日本研究所は北朝鮮外務省の傘下にあるとみられ、北朝鮮は日本を批判する際、しばしばこの日本研究所の研究員名義で談話を発表している。
同研究所の存在が初めて確認されたのは2016年12月のこと。在日本朝鮮人総連合会(朝鮮総連)の機関紙「朝鮮新報」が研究所の運営について報じたことがきっかけだ。当時の報道によると、運営には国内の社会科学の専門家や出版、報道機関などの関係者が参画。日本の政治、経済、軍事、外交などに関する研究を進め、発表しているという。
論評を受け、拉致問題担当の松野博一官房長官は28日午前の記者会見で「拉致問題が既に解決されたとの主張は全く受け入れられない」と述べた。

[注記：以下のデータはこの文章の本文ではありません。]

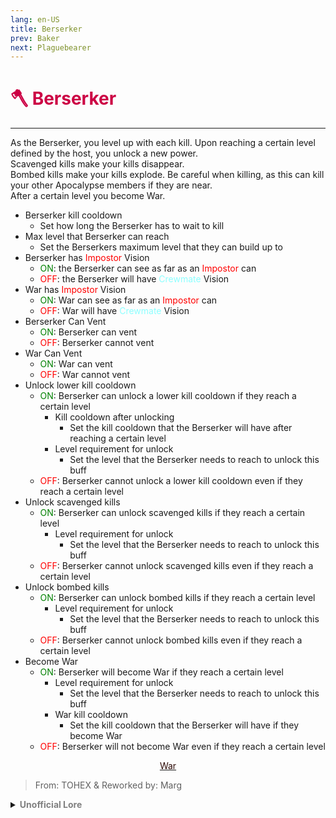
 ```yaml
---
lang: en-US
title: Berserker
prev: Baker
next: Plaguebearer
---
```


# <font color=#cc0044>🪓 <b>Berserker</b></font> <Badge text="Apocalypse" type="tip" vertical="middle"/>
---

As the Berserker, you level up with each kill. Upon reaching a certain level defined by the host, you unlock a new power.<br>
Scavenged kills make your kills disappear.<br>
Bombed kills make your kills explode. Be careful when killing, as this can kill your other Apocalypse members if they are near.<br>
After a certain level you become War.

* Berserker kill cooldown
  * Set how long the Berserker has to wait to kill
* Max level that Berserker can reach
  * Set the Berserkers maximum level that they can build up to
* Berserker has <font color=red>Impostor</font> Vision
  * <font color=green>ON</font>: the Berserker can see as far as an <font color=red>Impostor</font> can
  * <font color=red>OFF</font>: the Berserker will have <font color=#8cffff>Crewmate</font> Vision
* War has <font color=red>Impostor</font> Vision
  * <font color=green>ON</font>: War can see as far as an <font color=red>Impostor</font> can
  * <font color=red>OFF</font>: War will have <font color=#8cffff>Crewmate</font> Vision
* Berserker Can Vent
  * <font color=green>ON</font>: Berserker can vent
  * <font color=red>OFF</font>: Berserker cannot vent
* War Can Vent
  * <font color=green>ON</font>: War can vent
  * <font color=red>OFF</font>: War cannot vent
* Unlock lower kill cooldown
  * <font color=green>ON</font>: Berserker can unlock a lower kill cooldown if they reach a certain level
    * Kill cooldown after unlocking
      * Set the kill cooldown that the Berserker will have after reaching a certain level
    * Level requirement for unlock
      * Set the level that the Berserker needs to reach to unlock this buff
  * <font color=red>OFF</font>: Berserker cannot unlock a lower kill cooldown even if they reach a certain level
* Unlock scavenged kills
  * <font color=green>ON</font>: Berserker can unlock scavenged kills if they reach a certain level
    * Level requirement for unlock
      * Set the level that the Berserker needs to reach to unlock this buff
  * <font color=red>OFF</font>: Berserker cannot unlock scavenged kills even if they reach a certain level
* Unlock bombed kills
  * <font color=green>ON</font>: Berserker can unlock bombed kills if they reach a certain level
    * Level requirement for unlock
      * Set the level that the Berserker needs to reach to unlock this buff
  * <font color=red>OFF</font>: Berserker cannot unlock bombed kills even if they reach a certain level
* Become War
  * <font color=green>ON</font>: Berserker will become War if they reach a certain level
    * Level requirement for unlock
      * Set the level that the Berserker needs to reach to unlock this buff
    * War kill cooldown
      * Set the kill cooldown that the Berserker will have if they become War
  * <font color=red>OFF</font>: Berserker will not become War even if they reach a certain level

<center>

[<font color="#2b0804">War</font>](./War.html)
</center>

> From: TOHEX & Reworked by: Marg

<details>
<summary><b><font color=gray>Unofficial Lore</font></b></summary>

"fight little soldier fight little soldier fight"

"I dont wanna fight in the army please" he plead to them but off he was send to war at a very young age he was a little soldier and needed to be trained, so he was sent in a Basic combat training location, and he suffered there he was the fish out of water, the person that got bullied for his performance, and day after day after day when he rise to the moon and the sun and he doesn't know why it was getting worse and worse

He was taught weapons proficiency; But cant really handle it properly, basic drill orders; but he doesn't like listening to people, physical fitness; but he's really not healthy and physically fit , military discipline, and command structure; but he just gets confused when they started teaching it to him, TLDR he's really not cut out for this

One day while taking a break from the torture he tried to go in the forest to calm himself down and while being there he heard a rustle in the bushes he went too check it out and saw a mysterious man and he approached it obviously and he said he was there to help him

He said he could help him and with a new vitamin that he's testing but first he got to sign a contract that includes not blaming him when something bad happens, desperate he accepted it and after that day he started to perform better and better

War day the battle has started and the man that leaded them was no other than the "amateur solider" and when the kills started to happen one by one he started to grow in power he was like in a hot streak just kept killing and killing, not even the bodies were safe he destroyed them and not even 5 people at once can kill him he has an aoe attack, and just like that they won

But something happened, "hey buddy we won maybe calm down a bit"

> Submitted by: marker_should_win_tpot
</details>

その上で「日朝平壌宣言に基づき、拉致、核、ミサイルといった諸懸案を包括的に解決し、不幸な過去を清算して国交正常化の実現を目指す。時間的制約のある拉致問題は、ひと時もゆるがせにできない人権問題であり、全ての拉致被害者の1日も早い帰国を実現するべく、全力で果断に取り組んでいく」と述べた。
拉致問題をめぐっては、岸田首相が先月、全ての拉致被害者の1日も早い帰国に向け、日朝首脳会談を早期に実現させるため、自らが直轄するハイレベル協議を始めたいという考えを示した。これに対し、北朝鮮は岸田首相の表明から2日後、「もし日本が過去にとらわれず、関係改善の活路を模索するのなら両国が会えない理由はない」とする、外務省のパク・サンギル次官の談話を発表。「日本は行動で問題解決の意思を示すべきだ」などと対話に前向きとも取れる姿勢を示していた。一方でパク次官は「解決済みの拉致問題を提起しようとしている」と主張。「先の政権のやり方に倣(なら)い、実現不可能な欲望を解決しようとするのなら誤算であり、時間の浪費になる」とも主張した。
日朝首脳会談は、2002年9月17日、当時の小泉純一郎首相が訪朝し、初めて行われた。キム・ジョンイル(金正日)総書記は拉致を認めて謝罪。拉致被害者5人は生存、横田めぐみさんら8人は死亡と伝えた。会談で両首脳は「日朝平壌宣言」を交わした。同宣言で両首脳は、日朝間の不幸な過去を清算し、懸案事項を解決し、実りある政治、経済、文化的関係を樹立することが、双方の基本利益に合致し、地域の平和と安定にも寄与することになるとの共通認識を確認した。宣言には国交正常化交渉の再開や日本による植民地支配の謝罪、北朝鮮による核問題解決の約束遵守などが盛り込まれた。
翌月、拉致被害者5人が帰国。そして2004年、小泉氏が再訪朝し、拉致被害者の家族5人が帰国した。しかし、これ以降、拉致問題に関して手詰まり状態が長く続き、北朝鮮は核開発にのめり込んでいった。その後、2014年に日朝両政府は北朝鮮による拉致被害者らの再調査と日本による独自制裁の一部解除を盛り込んだ「ストックホルム合意」を発表した。北朝鮮は特別踏査委員会を設置したが2016年に北朝鮮が核実験とミサイル発射を強行。日本が独自制裁を強化したことを受け、北朝鮮は委員会の解体を宣言し、進展への期待もむなしくストックホルム合意もとん挫した。2018年6月と19年2月の米朝首脳会談では、当時のトランプ米大統領が拉致問題を提起するも、北朝鮮が具体的な行動に出ることはなかった。
談話、論評の発表など、北朝鮮がここに来て日本に揺さぶりをかける動きを見せる中、29日(日本時間)には日本や米国などの主催で拉致問題に関する国連のシンポジウムがオンラインで開かれた。講演した松野官房長官は、拉致問題解決に向けて日朝首脳会談の実現を目指す方針を強調した。松野長官は「日本自身が主体的に動き、トップ同士の関係を構築していくことが極めて重要だ。一瞬たりとも無駄にせず、今こそ大胆に現状を変えなければならない」と述べた。